The point of the digression is that J caught it this week and has been really miserable. Too congested to use the CPAP and sleeping on the couch like he did pre-CPAP.

And, in spite of his misery, he got up and headed in the frigid weather to our favorite bakery, Boy Alien in tow, to buy peanut butter blossoms and flowers for me. While I stayed happily ensconced in bed reading and continuing the setup my new laptop1.

It was a good day, favorite cookies and flowers aside. I spent most of it in my pajamas, changing at 3:30 into a dress and boots to have an early anniversary dinner at the Monterey Bay Fish Grotto.

The restaurant sits on top of Mount Washington, along Grandview Avenue. We took advantage of the valet parking, as parking in general is rather dear in that neighborhood and usually involves a hike of several blocks. A pleasant journey in the summertime, a terrible one in January when the temperature is negative and the winds are wild.

From the lobby guest take an elevator to the dining room. I admit that the elevator stumped me at first, I hit one of the unlabeled emergency buttons instead of the giant oblong metal button labeled “Dining”. Which meant we waited far longer than necessary before my brain finally made the connection and J pushed the button again.

It was worth the wait. We were a bit early and the maître d’ sent us down the stairs to the lounge, to have a cocktail before dinner.

Although we ordered drinks, we never got them. This was not the fault of the bartender, even in a high-end restaurant such as Monterey Bay customer assholery abounds. The bartender’s time was taken up by a man who was demanding a receipt for the payment he made via a gift card and he was rather determined to be unhappy as he harangued the bartender. Our pager went off 30 seconds after we finally ordered, so we decided to just re-order them at the table instead.

We were seated next to the windows and I demonstrated again that I don’t get out much as I got confused about where to sit and had to be gently instructed to take a chair that faced the window. That really happened.

·      The view was magnificent.
·      The old fashioned I ordered was strong and perfectly made.
·      I asked for a recommendation on a wine to drink with the entrée and the waitperson bought two different chardonnays for me to sample. Both were buttery and light and I could not tell the difference between the two, much to J’s amusement.
·      The oysters were insanely fresh.
·      The octopus starter was good, but not something I would order again.
·      J enjoyed his first try of the rockfish.
·      The scallops stuffed with crab were a rare treat – perfectly cooked without a hint of bitterness.
·      The Brussels sprouts were sweet.
·      And the Angel Food Grilled Cheese dessert was divine.

The biggest surprise of the evening was the sheer number of young children in the restaurant. Monterey Bay even has a kid’s menu and it was clear that they were used to serving families and making adjustments to ensure that even kids are happy. And all the kids we saw were well behaved.

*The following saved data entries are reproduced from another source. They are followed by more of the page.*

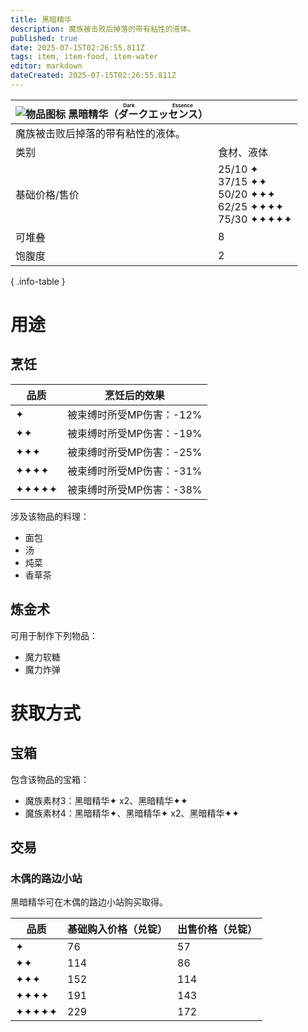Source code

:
 ```yaml
---
title: 黑暗精华
description: 魔族被击败后掉落的带有粘性的液体。
published: true
date: 2025-07-15T02:26:55.811Z
tags: item, item-food, item-water
editor: markdown
dateCreated: 2025-07-15T02:26:55.811Z
---
```


| <div markdown>![物品图标](/assets/global/items/common_monster_material.png) <span>黑暗精华（<ruby lang="ja">ダークエッセンス<rt>Dark Essence</rt></ruby>）</span></div>||
| - | - |
| 魔族被击败后掉落的带有粘性的液体。 ||
| 类别 | 食材、液体 |
| 基础价格/售价 | 25/10 ✦<br>37/15 ✦✦<br>50/20 ✦✦✦<br>62/25 ✦✦✦✦<br>75/30 ✦✦✦✦✦ |
| 可堆叠 | 8 |
| 饱腹度 | 2 |
{ .info-table }

# 用途

## 烹饪
| 品质 | 烹饪后的效果 |
| - | - |
| ✦ | 被束缚时所受MP伤害：-12% |
| ✦✦ | 被束缚时所受MP伤害：-19% |
| ✦✦✦ | 被束缚时所受MP伤害：-25% |
| ✦✦✦✦ | 被束缚时所受MP伤害：-31% |
| ✦✦✦✦✦ | 被束缚时所受MP伤害：-38% |

涉及该物品的料理：
- 面包
- 汤
- 炖菜
- 香草茶

## 炼金术
可用于制作下列物品：
- 魔力软糖
- 魔力炸弹


# 获取方式

## 宝箱
包含该物品的宝箱：
- 魔族素材3：黑暗精华✦ x2、黑暗精华✦✦
- 魔族素材4：黑暗精华✦、黑暗精华✦ x2、黑暗精华✦✦

## 交易

### 木偶的路边小站

黑暗精华可在木偶的路边小站购买取得。

| 品质 | 基础购入价格（兑锭） | 出售价格（兑锭） |
| - | - | - |
| ✦ | 76 | 57 |
| ✦✦ | 114 | 86 |
| ✦✦✦ | 152 | 114 |
| ✦✦✦✦ | 191 | 143 |
| ✦✦✦✦✦ | 229 | 172 |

I suspect better behaved overall then the miserable man we saw in the bar. He had a seating in the dining room but was long gone by the time J and I finished our meal.

And thus we marked seventeen years.

1.            I will sorely miss my old MacBook Pro and would still be using it, but the screen finally started to die, two years after I dropped it in such a fashion that the screen separated from the aluminum case. Coupled with symptoms of motherboard failure, a dead DVD/CD drive and its agonizing slowness, a new laptop came as an expensive relief.